I bolted awake, the grass a moist mattress for my body, the air was still chilled, but the cold didn’t touch me, mist filled the air as the fog crept between houses, but it wasn’t ominous, it was comforting.  I wondered momentarily at the disturbing dream I had and took a moment to figure out where I was.  My face lay against the earth, the cold wet sensation peculiar, I could hear the earth acutely, beneath me earthworms crawled, about fifteen of them that I could hear.  A heartbeat echoed like the beat of a drum, if I focused on it I could feel the strength of that heart echo off the walls of a nearby house.  It took a minute to realize that this heartbeat wasn’t mine… when I tried to find my own I came up empty, it then occurred to me that I hadn’t been breathing, neither had I taken a breath since I stood up.  It then occurred again with just as much shock that I didn’t remember standing up, and even standing I felt absolutely no weight, as though gravity’s hold on me couldn’t have been more fragile.

My body pulsed with unnatural strength, the skin on my arms glowing in the darkness and I wondered at losing several shades of color so quickly.  I pondered who I was, and how I got here, and slowly, everything came back to me, not in whole, but your memories could be described as a handful of sand, and that handful was poured out, the grains that stayed behind amounted to the memories I retained.  I remembered being afraid, and the dark night… and the pain.  There was blood in my mouth, I remembered something about blood in my mouth.  With that thought I stopped, and tasted… but what I tasted bore absolutely no resemblance to the coppery distasteful flavor that had choked me as I blacked out… what I tasted cannot be described in words… as though someone who spent their life tasting the most exquisite wines finally found the perfect flask; for someone with a tooth for chocolate it would be like finding the richest smoothest bar.  The taste I enjoyed was sweet, rich, deep, full and with just enough salt to be satisfying and absolutely mind blowing.

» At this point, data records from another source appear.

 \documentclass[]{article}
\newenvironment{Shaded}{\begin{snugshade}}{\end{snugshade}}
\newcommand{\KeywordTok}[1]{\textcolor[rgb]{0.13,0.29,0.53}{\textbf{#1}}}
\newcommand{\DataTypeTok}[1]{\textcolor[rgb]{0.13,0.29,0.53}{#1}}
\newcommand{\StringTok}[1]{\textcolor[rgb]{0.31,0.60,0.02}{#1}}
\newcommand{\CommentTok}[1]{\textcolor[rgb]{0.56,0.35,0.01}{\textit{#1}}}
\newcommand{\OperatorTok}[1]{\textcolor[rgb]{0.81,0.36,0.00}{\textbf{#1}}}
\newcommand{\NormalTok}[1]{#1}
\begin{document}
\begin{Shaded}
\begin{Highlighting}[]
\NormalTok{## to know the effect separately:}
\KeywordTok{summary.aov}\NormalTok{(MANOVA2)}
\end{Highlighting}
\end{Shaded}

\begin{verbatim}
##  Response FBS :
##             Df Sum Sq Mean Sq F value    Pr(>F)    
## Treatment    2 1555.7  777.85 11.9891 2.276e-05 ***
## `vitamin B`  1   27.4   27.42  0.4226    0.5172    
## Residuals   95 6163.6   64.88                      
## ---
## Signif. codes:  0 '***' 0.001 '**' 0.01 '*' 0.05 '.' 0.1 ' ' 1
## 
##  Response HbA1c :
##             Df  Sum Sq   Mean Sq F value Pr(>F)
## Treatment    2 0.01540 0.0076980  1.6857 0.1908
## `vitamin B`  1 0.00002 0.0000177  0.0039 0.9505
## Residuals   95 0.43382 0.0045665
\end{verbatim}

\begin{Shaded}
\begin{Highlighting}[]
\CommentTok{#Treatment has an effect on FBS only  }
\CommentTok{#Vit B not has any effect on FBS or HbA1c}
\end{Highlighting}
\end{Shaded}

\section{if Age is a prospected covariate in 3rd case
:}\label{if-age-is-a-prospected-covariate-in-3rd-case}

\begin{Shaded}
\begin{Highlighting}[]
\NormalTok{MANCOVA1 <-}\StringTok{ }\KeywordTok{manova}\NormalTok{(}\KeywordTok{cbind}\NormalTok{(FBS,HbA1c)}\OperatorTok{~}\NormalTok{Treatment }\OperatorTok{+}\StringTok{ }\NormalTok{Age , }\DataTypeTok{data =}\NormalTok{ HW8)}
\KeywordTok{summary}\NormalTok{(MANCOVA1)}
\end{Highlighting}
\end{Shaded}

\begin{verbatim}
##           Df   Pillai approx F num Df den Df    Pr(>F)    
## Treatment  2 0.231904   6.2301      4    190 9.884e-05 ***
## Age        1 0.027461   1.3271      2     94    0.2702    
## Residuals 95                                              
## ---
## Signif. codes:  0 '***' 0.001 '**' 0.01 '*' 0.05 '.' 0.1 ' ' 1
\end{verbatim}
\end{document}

I stood in a park bordered by houses, I could hear distant heartbeats, I took a slow exultant breath, not because I needed to, but to test my new sense of smell that I imagined matched this new taste… I was in no way disappointed.  I could smell myself, sweet as vanilla and rich as gold.  I smelled the grass and the mist, I could smell where a car drove down the road some hundred feet away about half an hour ago.  Then I smelled something to match that taste that still sent my mind spinning.  On the wind I smelled a myriad of flavors, each a different brand of the amazing richness that spun me.  I imagined an old man with a taste for exquisite cigars in a cigar shop where every one was different from the last, and all of them the more amazing then the last.  It was then that I felt the hunger… a desire to taste every flavor that I could smell, a desire to feel just how rich each new flavor could be.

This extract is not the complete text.